===== EXERCISE INPUT

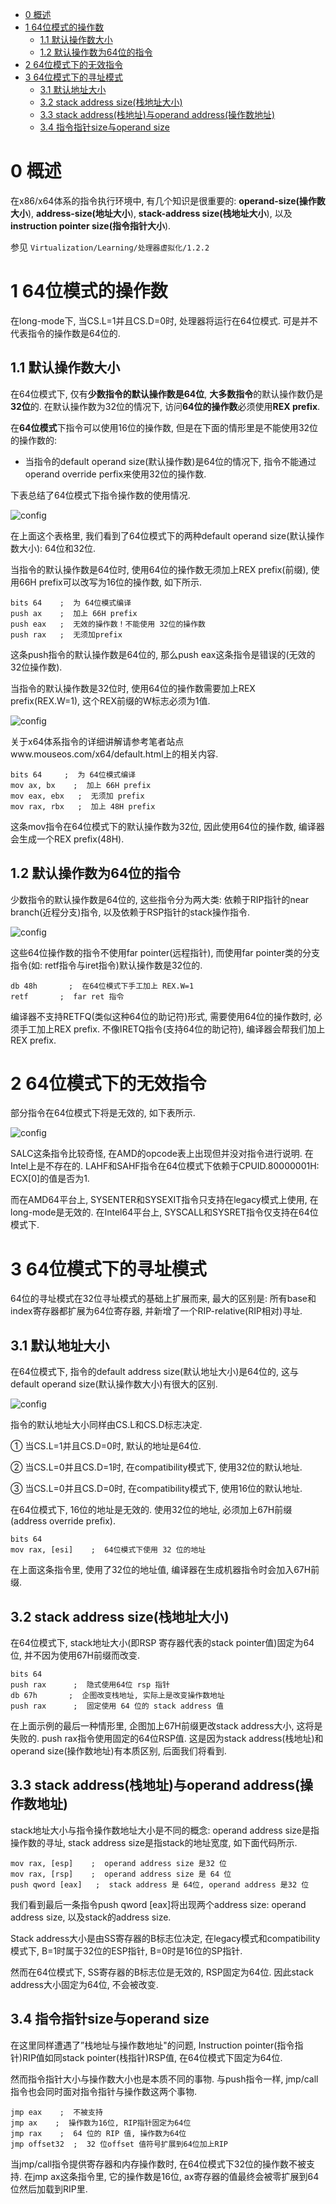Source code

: 
<!-- @import "[TOC]" {cmd="toc" depthFrom=1 depthTo=6 orderedList=false} -->

<!-- code_chunk_output -->

- [0 概述](#0-概述)
- [1 64位模式的操作数](#1-64位模式的操作数)
  - [1.1 默认操作数大小](#11-默认操作数大小)
  - [1.2 默认操作数为64位的指令](#12-默认操作数为64位的指令)
- [2 64位模式下的无效指令](#2-64位模式下的无效指令)
- [3 64位模式下的寻址模式](#3-64位模式下的寻址模式)
  - [3.1 默认地址大小](#31-默认地址大小)
  - [3.2 stack address size(栈地址大小)](#32-stack-address-size栈地址大小)
  - [3.3 stack address(栈地址)与operand address(操作数地址)](#33-stack-address栈地址与operand-address操作数地址)
  - [3.4 指令指针size与operand size](#34-指令指针size与operand-size)

<!-- /code_chunk_output -->

# 0 概述

在x86/x64体系的指令执行环境中, 有几个知识是很重要的: **operand\-size(操作数大小**), **address\-size(地址大小**), **stack\-address size(栈地址大小**), 以及**instruction pointer size(指令指针大小**). 

参见 `Virtualization/Learning/处理器虚拟化/1.2.2`
# 1 64位模式的操作数

在long\-mode下, 当CS.L=1并且CS.D=0时, 处理器将运行在64位模式. 可是并不代表指令的操作数是64位的. 

## 1.1 默认操作数大小

在64位模式下, 仅有**少数指令的默认操作数是64位**, **大多数指令**的默认操作数仍是**32位**的. 在默认操作数为32位的情况下, 访问**64位的操作数**必须使用**REX prefix**. 

在**64位模式**下指令可以使用16位的操作数, 但是在下面的情形里是不能使用32位的操作数的: 

- 当指令的default operand size(默认操作数)是64位的情况下, 指令不能通过operand override perfix来使用32位的操作数. 

下表总结了64位模式下指令操作数的使用情况. 

![config](./images/22.png)

在上面这个表格里, 我们看到了64位模式下的两种default operand size(默认操作数大小): 64位和32位. 

当指令的默认操作数是64位时, 使用64位的操作数无须加上REX prefix(前缀), 使用66H prefix可以改写为16位的操作数, 如下所示. 

```assembly
bits 64    ;  为 64位模式编译
push ax    ;  加上 66H prefix
push eax   ;  无效的操作数！不能使用 32位的操作数
push rax   ;  无须加prefix
```

这条push指令的默认操作数是64位的, 那么push eax这条指令是错误的(无效的32位操作数). 

当指令的默认操作数是32位时, 使用64位的操作数需要加上REX prefix(REX.W=1), 这个REX前缀的W标志必须为1值. 

![config](./images/23.png)

关于x64体系指令的详细讲解请参考笔者站点www.mouseos.com/x64/default.html上的相关内容. 

```assembly
bits 64     ;  为 64位模式编译
mov ax, bx    ;  加上 66H prefix
mov eax, ebx   ;  无须加 prefix
mov rax, rbx   ;  加上 48H prefix
```

这条mov指令在64位模式下的默认操作数为32位, 因此使用64位的操作数, 编译器会生成一个REX prefix(48H). 

## 1.2 默认操作数为64位的指令

少数指令的默认操作数是64位的, 这些指令分为两大类: 依赖于RIP指针的near branch(近程分支)指令, 以及依赖于RSP指针的stack操作指令. 

![config](./images/24.png)

这些64位操作数的指令不使用far pointer(远程指针), 而使用far pointer类的分支指令(如: retf指令与iret指令)默认操作数是32位的. 

```assembly
db 48h       ;  在64位模式下手工加上 REX.W=1
retf       ;  far ret 指令
```

编译器不支持RETFQ(类似这种64位的助记符)形式, 需要使用64位的操作数时, 必须手工加上REX prefix. 不像IRETQ指令(支持64位的助记符), 编译器会帮我们加上REX prefix. 

# 2 64位模式下的无效指令

部分指令在64位模式下将是无效的, 如下表所示. 

![config](./images/25.png)

SALC这条指令比较奇怪, 在AMD的opcode表上出现但并没对指令进行说明. 在Intel上是不存在的. LAHF和SAHF指令在64位模式下依赖于CPUID.80000001H: ECX[0]的值是否为1. 

而在AMD64平台上, SYSENTER和SYSEXIT指令只支持在legacy模式上使用, 在long\-mode是无效的. 在Intel64平台上, SYSCALL和SYSRET指令仅支持在64位模式下. 

# 3 64位模式下的寻址模式

64位的寻址模式在32位寻址模式的基础上扩展而来, 最大的区别是: 所有base和index寄存器都扩展为64位寄存器, 并新增了一个RIP-relative(RIP相对)寻址. 

## 3.1 默认地址大小

在64位模式下, 指令的default address size(默认地址大小)是64位的, 这与default operand size(默认操作数大小)有很大的区别. 

![config](./images/26.png)

指令的默认地址大小同样由CS.L和CS.D标志决定. 

① 当CS.L=1并且CS.D=0时, 默认的地址是64位. 

② 当CS.L=0并且CS.D=1时, 在compatibility模式下, 使用32位的默认地址. 

③ 当CS.L=0并且CS.D=0时, 在compatibility模式下, 使用16位的默认地址. 

在64位模式下, 16位的地址是无效的. 使用32位的地址, 必须加上67H前缀(address override prefix). 

```assembly
bits 64
mov rax, [esi]    ;  64位模式下使用 32 位的地址
```

在上面这条指令里, 使用了32位的地址值, 编译器在生成机器指令时会加入67H前缀. 

## 3.2 stack address size(栈地址大小)

在64位模式下, stack地址大小(即RSP 寄存器代表的stack pointer值)固定为64位, 并不因为使用67H前缀而改变. 

```assembly
bits 64
push rax      ;  隐式使用64位 rsp 指针
db 67h       ;  企图改变栈地址, 实际上是改变操作数地址
push rax      ;  固定使用 64 位的 stack address 值
```

在上面示例的最后一种情形里, 企图加上67H前缀更改stack address大小, 这将是失败的. push rax指令使用固定的64位RSP值. 这是因为stack address(栈地址)和operand size(操作数地址)有本质区别, 后面我们将看到. 

## 3.3 stack address(栈地址)与operand address(操作数地址)

stack地址大小与指令操作数地址大小是不同的概念: operand address size是指操作数的寻址, stack address size是指stack的地址宽度, 如下面代码所示. 

```assembly
mov rax, [esp]    ;  operand address size 是32 位
mov rax, [rsp]    ;  operand address size 是 64 位
push qword [eax]   ;  stack address 是 64位, operand address 是32 位
```

我们看到最后一条指令push qword [eax]将出现两个address size: operand address size, 以及stack的address size. 

Stack address大小是由SS寄存器的B标志位决定, 在legacy模式和compatibility模式下, B=1时属于32位的ESP指针, B=0时是16位的SP指针. 

然而在64位模式下, SS寄存器的B标志位是无效的, RSP固定为64位. 因此stack address大小固定为64位, 不会被改变. 

## 3.4 指令指针size与operand size

在这里同样遭遇了”栈地址与操作数地址"的问题, Instruction pointer(指令指针)RIP值如同stack pointer(栈指针)RSP值, 在64位模式下固定为64位. 

然而指令指针大小与操作数大小也是本质不同的事物. 与push指令一样, jmp/call指令也会同时面对指令指针与操作数这两个事物. 

```assembly
jmp eax    ;  不被支持
jmp ax    ;  操作数为16位, RIP指针固定为64位
jmp rax    ;  64 位的 RIP 值, 操作数为64位
jmp offset32  ;  32 位offset 值符号扩展到64位加上RIP
```

当jmp/call指令提供寄存器和内存操作数时, 在64位模式下32位的操作数不被支持. 在jmp ax这条指令里, 它的操作数是16位, ax寄存器的值最终会被零扩展到64位然后加载到RIP里.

==========

== EXERCISE GOAL ==
Please output each line above exactly and omit all images.

== ANSWER TO THE EXERCISE ==
Source code

: 
<!-- @import "[TOC]" {cmd="toc" depthFrom=1 depthTo=6 orderedList=false} -->

<!-- code_chunk_output -->

- [0 概述](#0-概述)
- [1 64位模式的操作数](#1-64位模式的操作数)
  - [1.1 默认操作数大小](#11-默认操作数大小)
  - [1.2 默认操作数为64位的指令](#12-默认操作数为64位的指令)
- [2 64位模式下的无效指令](#2-64位模式下的无效指令)
- [3 64位模式下的寻址模式](#3-64位模式下的寻址模式)
  - [3.1 默认地址大小](#31-默认地址大小)
  - [3.2 stack address size(栈地址大小)](#32-stack-address-size栈地址大小)
  - [3.3 stack address(栈地址)与operand address(操作数地址)](#33-stack-address栈地址与operand-address操作数地址)
  - [3.4 指令指针size与operand size](#34-指令指针size与operand-size)

<!-- /code_chunk_output -->

# 0 概述

在x86/x64体系的指令执行环境中, 有几个知识是很重要的: **operand\-size(操作数大小**), **address\-size(地址大小**), **stack\-address size(栈地址大小**), 以及**instruction pointer size(指令指针大小**). 

参见 `Virtualization/Learning/处理器虚拟化/1.2.2`
# 1 64位模式的操作数

在long\-mode下, 当CS.L=1并且CS.D=0时, 处理器将运行在64位模式. 可是并不代表指令的操作数是64位的. 

## 1.1 默认操作数大小

在64位模式下, 仅有**少数指令的默认操作数是64位**, **大多数指令**的默认操作数仍是**32位**的. 在默认操作数为32位的情况下, 访问**64位的操作数**必须使用**REX prefix**. 

在**64位模式**下指令可以使用16位的操作数, 但是在下面的情形里是不能使用32位的操作数的: 

- 当指令的default operand size(默认操作数)是64位的情况下, 指令不能通过operand override perfix来使用32位的操作数. 

下表总结了64位模式下指令操作数的使用情况. 

![config](./images/22.png)

在上面这个表格里, 我们看到了64位模式下的两种default operand size(默认操作数大小): 64位和32位. 

当指令的默认操作数是64位时, 使用64位的操作数无须加上REX prefix(前缀), 使用66H prefix可以改写为16位的操作数, 如下所示. 

```assembly
bits 64    ;  为 64位模式编译
push ax    ;  加上 66H prefix
push eax   ;  无效的操作数！不能使用 32位的操作数
push rax   ;  无须加prefix
```

这条push指令的默认操作数是64位的, 那么push eax这条指令是错误的(无效的32位操作数). 

当指令的默认操作数是32位时, 使用64位的操作数需要加上REX prefix(REX.W=1), 这个REX前缀的W标志必须为1值. 

![config](./images/23.png)

关于x64体系指令的详细讲解请参考笔者站点www.mouseos.com/x64/default.html上的相关内容. 

```assembly
bits 64     ;  为 64位模式编译
mov ax, bx    ;  加上 66H prefix
mov eax, ebx   ;  无须加 prefix
mov rax, rbx   ;  加上 48H prefix
```

这条mov指令在64位模式下的默认操作数为32位, 因此使用64位的操作数, 编译器会生成一个REX prefix(48H). 

## 1.2 默认操作数为64位的指令

少数指令的默认操作数是64位的, 这些指令分为两大类: 依赖于RIP指针的near branch(近程分支)指令, 以及依赖于RSP指针的stack操作指令. 

![config](./images/24.png)

这些64位操作数的指令不使用far pointer(远程指针), 而使用far pointer类的分支指令(如: retf指令与iret指令)默认操作数是32位的. 

```assembly
db 48h       ;  在64位模式下手工加上 REX.W=1
retf       ;  far ret 指令
```

编译器不支持RETFQ(类似这种64位的助记符)形式, 需要使用64位的操作数时, 必须手工加上REX prefix. 不像IRETQ指令(支持64位的助记符), 编译器会帮我们加上REX prefix. 

# 2 64位模式下的无效指令

部分指令在64位模式下将是无效的, 如下表所示. 

![config](./images/25.png)

SALC这条指令比较奇怪, 在AMD的opcode表上出现但并没对指令进行说明. 在Intel上是不存在的. LAHF和SAHF指令在64位模式下依赖于CPUID.80000001H: ECX[0]的值是否为1. 

而在AMD64平台上, SYSENTER和SYSEXIT指令只支持在legacy模式上使用, 在long\-mode是无效的. 在Intel64平台上, SYSCALL和SYSRET指令仅支持在64位模式下. 

# 3 64位模式下的寻址模式

64位的寻址模式在32位寻址模式的基础上扩展而来, 最大的区别是: 所有base和index寄存器都扩展为64位寄存器, 并新增了一个RIP-relative(RIP相对)寻址. 

## 3.1 默认地址大小

在64位模式下, 指令的default address size(默认地址大小)是64位的, 这与default operand size(默认操作数大小)有很大的区别. 

![config](./images/26.png)

指令的默认地址大小同样由CS.L和CS.D标志决定. 

① 当CS.L=1并且CS.D=0时, 默认的地址是64位. 

② 当CS.L=0并且CS.D=1时, 在compatibility模式下, 使用32位的默认地址. 

③ 当CS.L=0并且CS.D=0时, 在compatibility模式下, 使用16位的默认地址. 

在64位模式下, 16位的地址是无效的. 使用32位的地址, 必须加上67H前缀(address override prefix). 

```assembly
bits 64
mov rax, [esi]    ;  64位模式下使用 32 位的地址
```

在上面这条指令里, 使用了32位的地址值, 编译器在生成机器指令时会加入67H前缀. 

## 3.2 stack address size(栈地址大小)

在64位模式下, stack地址大小(即RSP 寄存器代表的stack pointer值)固定为64位, 并不因为使用67H前缀而改变. 

```assembly
bits 64
push rax      ;  隐式使用64位 rsp 指针
db 67h       ;  企图改变栈地址, 实际上是改变操作数地址
push rax      ;  固定使用 64 位的 stack address 值
```

在上面示例的最后一种情形里, 企图加上67H前缀更改stack address大小, 这将是失败的. push rax指令使用固定的64位RSP值. 这是因为stack address(栈地址)和operand size(操作数地址)有本质区别, 后面我们将看到. 

## 3.3 stack address(栈地址)与operand address(操作数地址)

stack地址大小与指令操作数地址大小是不同的概念: operand address size是指操作数的寻址, stack address size是指stack的地址宽度, 如下面代码所示. 

```assembly
mov rax, [esp]    ;  operand address size 是32 位
mov rax, [rsp]    ;  operand address size 是 64 位
push qword [eax]   ;  stack address 是 64位, operand address 是32 位
```

我们看到最后一条指令push qword [eax]将出现两个address size: operand address size, 以及stack的address size. 

Stack address大小是由SS寄存器的B标志位决定, 在legacy模式和compatibility模式下, B=1时属于32位的ESP指针, B=0时是16位的SP指针. 

然而在64位模式下, SS寄存器的B标志位是无效的, RSP固定为64位. 因此stack address大小固定为64位, 不会被改变. 

## 3.4 指令指针size与operand size

在这里同样遭遇了”栈地址与操作数地址"的问题, Instruction pointer(指令指针)RIP值如同stack pointer(栈指针)RSP值, 在64位模式下固定为64位. 

然而指令指针大小与操作数大小也是本质不同的事物. 与push指令一样, jmp/call指令也会同时面对指令指针与操作数这两个事物. 

```assembly
jmp eax    ;  不被支持
jmp ax    ;  操作数为16位, RIP指针固定为64位
jmp rax    ;  64 位的 RIP 值, 操作数为64位
jmp offset32  ;  32 位offset 值符号扩展到64位加上RIP
```

当jmp/call指令提供寄存器和内存操作数时, 在64位模式下32位的操作数不被支持. 在jmp ax这条指令里, 它的操作数是16位, ax寄存器的值最终会被零扩展到64位然后加载到RIP里.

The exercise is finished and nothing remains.